● **The problem**
Exact copies of the lines from the start of the records through the line with "2017 年夏天，亚历克斯·洪诺尔德(Alex Honnold)完成了一项不可能的任务，他自由独奏了约塞米蒂令人生畏的" are what the answer must hold; pictures are not part of it.
BEGIN
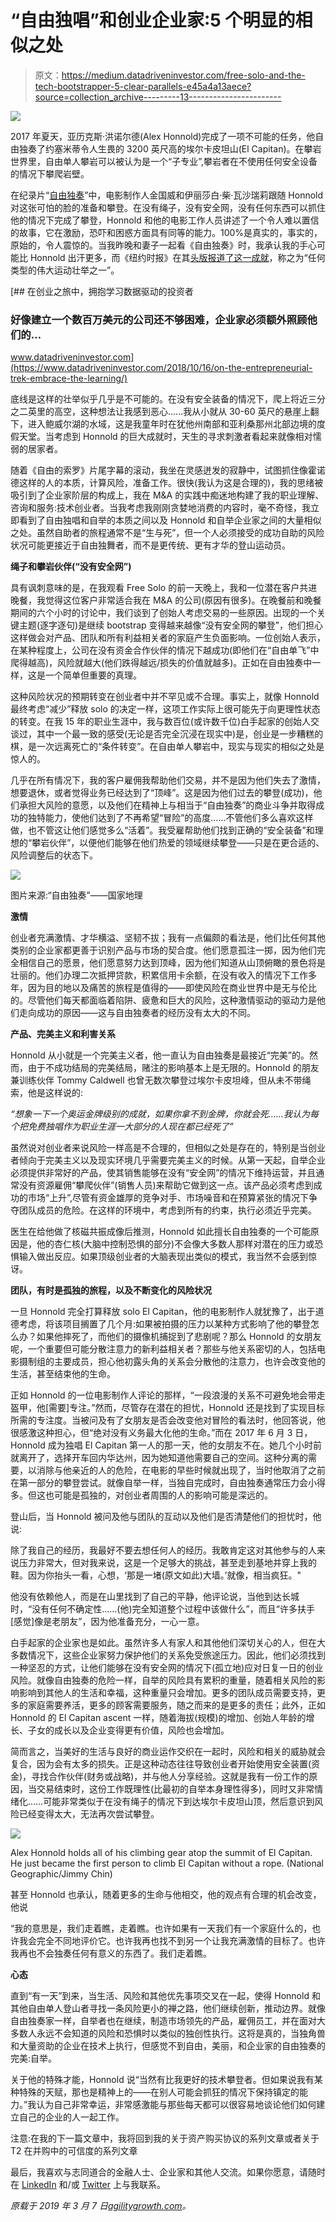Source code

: # “自由独唱”和创业企业家:5 个明显的相似之处

> 原文：<https://medium.datadriveninvestor.com/free-solo-and-the-tech-bootstrapper-5-clear-parallels-e45a4a13aece?source=collection_archive---------13----------------------->

[![](img/6a5bba65ed7d7b6e8d8389d02fd77a3b.png)](http://www.track.datadriveninvestor.com/1B9E)

2017 年夏天，亚历克斯·洪诺尔德(Alex Honnold)完成了一项不可能的任务，他自由独奏了约塞米蒂令人生畏的 3200 英尺高的埃尔卡皮坦山(El Capitan)。在攀岩世界里，自由单人攀岩可以被认为是一个“子专业”,攀岩者在不使用任何安全设备的情况下攀爬岩壁。

在纪录片“[自由独奏](https://www.nationalgeographic.com/films/free-solo/)”中，电影制作人金国威和伊丽莎白·柴·瓦沙瑞莉跟随 Honnold 对这张可怕的脸的准备和攀登。在没有绳子，没有安全网，没有任何东西可以抓住他的情况下完成了攀登，Honnold 和他的电影工作人员讲述了一个令人难以置信的故事，它在激励，恐吓和困惑方面具有同等的能力。100%是真实的，事实的，原始的，令人震惊的。当我昨晚和妻子一起看《自由独奏》时，我承认我的手心可能比 Honnold 出汗更多，而《纽约时报》在其[头版报道了这一成就](https://www.nytimes.com/2017/06/09/opinion/el-capitan-my-el-capitan.html)，称之为“任何类型的伟大运动壮举之一”。

[](https://www.datadriveninvestor.com/2018/10/16/on-the-entrepreneurial-trek-embrace-the-learning/) [## 在创业之旅中，拥抱学习数据驱动的投资者

### 好像建立一个数百万美元的公司还不够困难，企业家必须额外照顾他们的…

www.datadriveninvestor.com](https://www.datadriveninvestor.com/2018/10/16/on-the-entrepreneurial-trek-embrace-the-learning/) 

底线是这样的壮举似乎几乎是不可能的。在没有安全装备的情况下，爬上将近三分之二英里的高空，这种想法让我感到恶心……我从小就从 30-60 英尺的悬崖上翻下，进入鲍威尔湖的水域，这是我童年时在犹他州南部和亚利桑那州北部边境的度假天堂。当考虑到 Honnold 的巨大成就时，天生的寻求刺激者看起来就像相对懦弱的居家者。

随着《自由的索罗》片尾字幕的滚动，我坐在灵感迸发的寂静中，试图抓住像霍诺德这样的人的本质，计算风险，准备工作。很快(我认为这是合理的)，我的思绪被吸引到了企业家阶层的构成上，我在 M&A 的实践中痴迷地构建了我的职业理解、咨询和服务:技术创业者。当我考虑我刚刚贪婪地消费的内容时，毫不奇怪，我立即看到了自由独唱和自举的本质之间以及 Honnold 和自举企业家之间的大量相似之处。虽然自助者的旅程通常不是“生与死”，但一个人必须接受的成功自助的风险状况可能更接近于自由独舞者，而不是更传统、更有才华的登山运动员。

**绳子和攀岩伙伴(“没有安全网”)**

具有讽刺意味的是，在我观看 Free Solo 的前一天晚上，我和一位潜在客户共进晚餐，我觉得这位客户非常适合我在 M&A 的公司(原因有很多)。在晚餐前和晚餐期间的六个小时的讨论中，我们谈到了创始人考虑交易的一些原因。出现的一个关键主题(逐字逐句)是继续 bootstrap 变得越来越像“没有安全网的攀登”，他们担心这样做会对产品、团队和所有利益相关者的家庭产生负面影响。一位创始人表示，在某种程度上，公司在没有资金合作伙伴的情况下越成功(即他们在“自由单飞”中爬得越高)，风险就越大(他们跌得越远/损失的价值就越多)。正如在自由独奏中一样，这是一个简单但重要的真理。

这种风险状况的预期转变在创业者中并不罕见或不合理。事实上，就像 Honnold 最终考虑“减少”释放 solo 的决定一样，这项工作实际上很可能先于向更理性状态的转变。在我 15 年的职业生涯中，我与数百位(或许数千位)白手起家的创始人交谈过，其中一个最一致的感受(无论是否完全沉浸在现实中)是，创业是一步糟糕的棋，是一次远离死亡的“条件转变”。在自由单人攀岩中，现实与现实的相似之处是惊人的。

几乎在所有情况下，我的客户雇佣我帮助他们交易，并不是因为他们失去了激情，想要退休，或者觉得业务已经达到了“顶峰”。这是因为他们过去的攀登(成功)，他们承担大风险的意愿，以及他们在精神上与相当于“自由独奏”的商业斗争并取得成功的独特能力，使他们达到了不再希望“冒险”的高度……不管他们多么喜欢这样做，也不管这让他们感觉多么“活着”。我受雇帮助他们找到正确的“安全装备”和理想的“攀岩伙伴”，以便他们能够在他们热爱的领域继续攀登——只是在更合适的、风险调整后的状态下。

![](img/e77a10e204570db3472f4f6d38501dd0.png)

图片来源:“自由独奏”——国家地理

**激情**

创业者充满激情、才华横溢、坚韧不拔；我有一点偏颇的看法是，他们比任何其他类别的企业家都更善于识别产品与市场的契合度。他们愿意孤注一掷，因为他们完全相信自己的愿景，他们愿意努力达到顶峰，因为他们知道从山顶俯瞰的景色将是壮丽的。他们办理二次抵押贷款，积累信用卡余额，在没有收入的情况下工作多年，因为目的地以及痛苦的旅程是值得的——即使风险在商业世界中是无与伦比的。尽管他们每天都面临着陷阱、疲惫和巨大的风险，这种激情驱动的驱动力是他们走向成功的原因——这与自由独奏者的经历没有太大的不同。

**产品、完美主义和利害关系**

Honnold 从小就是一个完美主义者，他一直认为自由独奏是最接近“完美”的。然而，由于不成功结局的完美结局，赌注的影响基本上是无限的。Honnold 的朋友兼训练伙伴 Tommy Caldwell 也曾无数次攀登过埃尔卡皮坦峰，但从未不带绳索，他是这样说的:

*“想象一下一个奥运金牌级别的成就，如果你拿不到金牌，你就会死……我认为每个把免费独唱作为职业生涯一大部分的人现在都已经死了”*

虽然说对创业者来说风险一样高是不合理的，但相似之处是存在的，特别是当创业者倾向于完美主义以及现实环境几乎需要完美主义的时候。从第一天起，自举企业必须提供非常好的产品，使其销售能够在没有“安全网”的情况下维持运营，并且通常没有资源雇佣“攀爬伙伴”(销售人员)来帮助它做到这一点。该产品必须考虑到成功的市场“上升”,尽管有资金雄厚的竞争对手、市场噪音和在预算紧张的情况下争夺团队成员的危险。在这样的环境中，考虑到所有的约束，执行必须近乎完美。

医生在给他做了核磁共振成像后推测，Honnold 如此擅长自由独奏的一个可能原因是，他的杏仁核(大脑中控制恐惧的部分)不会像大多数人那样对潜在的压力或恐惧输入做出反应。如果顶级创业者的大脑表现出类似的模式，我当然不会感到惊讶。

**团队，有时是孤独的旅程，以及不断变化的风险状况**

一旦 Honnold 完全打算释放 solo El Capitan，他的电影制作人就犹豫了，出于道德考虑，将该项目搁置了几个月:如果被拍摄的压力以某种方式影响了他的攀登怎么办？如果他摔死了，而他们的摄像机捕捉到了悲剧呢？那么 Honnold 的女朋友呢，一个重要但可能分散注意力的新利益相关者？那些与他关系密切的人，包括电影摄制组的主要成员，担心他初露头角的关系会分散他的注意力，也许会改变他的生活，甚至结束他的生命。

正如 Honnold 的一位电影制作人评论的那样，“一段浪漫的关系不可避免地会带走盔甲，他[需要]专注。”然而，尽管存在潜在的担忧，Honnold 还是找到了实现目标所需的专注度。当被问及有了女朋友是否会改变他对冒险的看法时，他回答说，他很感激这种担心，但“绝对没有义务最大化他的生命。”而在 2017 年 6 月 3 日，Honnold 成为独唱 El Capitan 第一人的那一天，他的女朋友不在。她几个小时前就离开了，选择开车回内华达州，因为她知道他需要自己的空间。这种分离的需要，以消除与他亲近的人的危险，在电影的早些时候就出现了，当时他取消了之前在第一部分的攀登尝试。就像自举一样，当独自完成时，自由独奏通常压力会小得多。但这也可能是孤独的，对创业者周围的人的影响可能是深远的。

登山后，当 Honnold 被问及他与团队的互动以及他们是否清楚他们的担忧时，他说:

除了我自己的经历，我最好不要去想任何人的经历。我敢肯定这对其他参与的人来说压力非常大，但对我来说，这是一个足够大的挑战，甚至走到基地并穿上我的鞋。因为你抬头一看，心想，‘那是一堵(原文如此)大墙。’就像，相当疯狂。"

他没有依赖他人，而是在山里找到了自己的平静，他评论说，当他到达长城时，“没有任何不确定性……(他)完全知道整个过程中该做什么”，而且“许多扶手[感觉]像是老朋友”，因为他准备充分，一心一意。

白手起家的企业家也是如此。虽然许多人有家人和其他他们深切关心的人，但在大多数情况下，这些企业家努力保护他们的关系免受旅途压力。因此，他们必须找到一种坚忍的方式，让他们能够在没有安全网的情况下(孤立地)应对日复一日的创业风险。就像自由独奏的危险一样，自举的风险具有累积的重量，随着相关风险的影响影响到其他人的生活和幸福，这种重量只会增加。更多的团队成员需要支持，更多的家庭需要养活，更多的顾客需要服务，随之而来的是更多的责任；此外，正如 Honnold 的 El Capitan ascent 一样，随着海拔(规模)的增加、创始人年龄的增长、子女的成长以及企业变得更有价值，风险也会增加。

简而言之，当美好的生活与良好的商业运作交织在一起时，风险和相关的威胁就会复合，因为会有太多的损失。正是这种动态往往导致创业者开始使用安全装置(资金)，寻找合作伙伴(财务或战略)，并与他人分享经验。这就是我有一份工作的原因，当交易结束时，这份工作既理性(比最初的自举本身理性得多)，同时又非常情绪化……可能非常类似于在没有绳子的情况下到达埃尔卡皮坦山顶，然后意识到风险已经变得太大，无法再次尝试攀登。

![](img/bca46a4dbedcc422cff29fc28da1f2a0.png)

Alex Honnold holds all of his climbing gear atop the summit of El Capitan. He just became the first person to climb El Capitan without a rope. (National Geographic/Jimmy Chin)

甚至 Honnold 也承认，随着更多的生命与他相交，他的观点有合理的机会改变，他说

“我的意思是，我们走着瞧，走着瞧。也许如果有一天我们有一个家庭什么的，也许我会完全不同地评价它。也许我再也找不到另一个让我充满激情的目标了。也许我再也不会独奏任何有意义的东西了。我们走着瞧。

**心态**

直到“有一天”到来，当生活、风险和其他优先事项交叉在一起，使得 Honnold 和其他自由单人登山者寻找一条风险更小的禅之路，他们继续创新，推动边界。就像自由独奏家一样，自举者也在继续，制造市场领先的产品，雇佣员工，并在面对大多数人永远不会知道的风险和恐惧时以类似的独创性执行。这将是真的，当独角兽和大量资助的企业在技术上执行，但感觉不到自由，美丽，和企业家的自由独奏的完美:自举。

关于他的特殊才能，Honnold 说“当然有比我更好的技术攀登者。但如果说我有某种特殊的天赋，那也是精神上的——在别人可能会抓狂的情况下保持镇定的能力。”我认为自己非常幸运，非常感激能与那些每天都可以很容易地谈论他们如何建立自己的企业的人一起工作。

注意:在我的下一篇文章中，我将回到我的关于资产购买协议的系列文章或者关于 T2 在并购中的可信度的系列文章

最后，我喜欢与志同道合的金融人士、企业家和其他人交流。如果你愿意，请随时在 [LinkedIn](https://www.linkedin.com/in/firmage/) 和/或 [Twitter](https://twitter.com/mfirmage) 上与我联系。

*原载于 2019 年 3 月 7 日*[*agilitygrowth.com*](http://agilitygrowth.com/free-solo-and-the-tech-bootstrapper-5-clear-parallels-part-i/)*。*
END
● **Solution to this task**
Source code

: # “自由独唱”和创业企业家:5 个明显的相似之处

> 原文：<https://medium.datadriveninvestor.com/free-solo-and-the-tech-bootstrapper-5-clear-parallels-e45a4a13aece?source=collection_archive---------13----------------------->

[![](img/6a5bba65ed7d7b6e8d8389d02fd77a3b.png)](http://www.track.datadriveninvestor.com/1B9E)

2017 年夏天，亚历克斯·洪诺尔德(Alex Honnold)完成了一项不可能的任务，他自由独奏了约塞米蒂令人生畏的 3200 英尺高的埃尔卡皮坦山(El Capitan)。在攀岩世界里，自由单人攀岩可以被认为是一个“子专业”,攀岩者在不使用任何安全设备的情况下攀爬岩壁。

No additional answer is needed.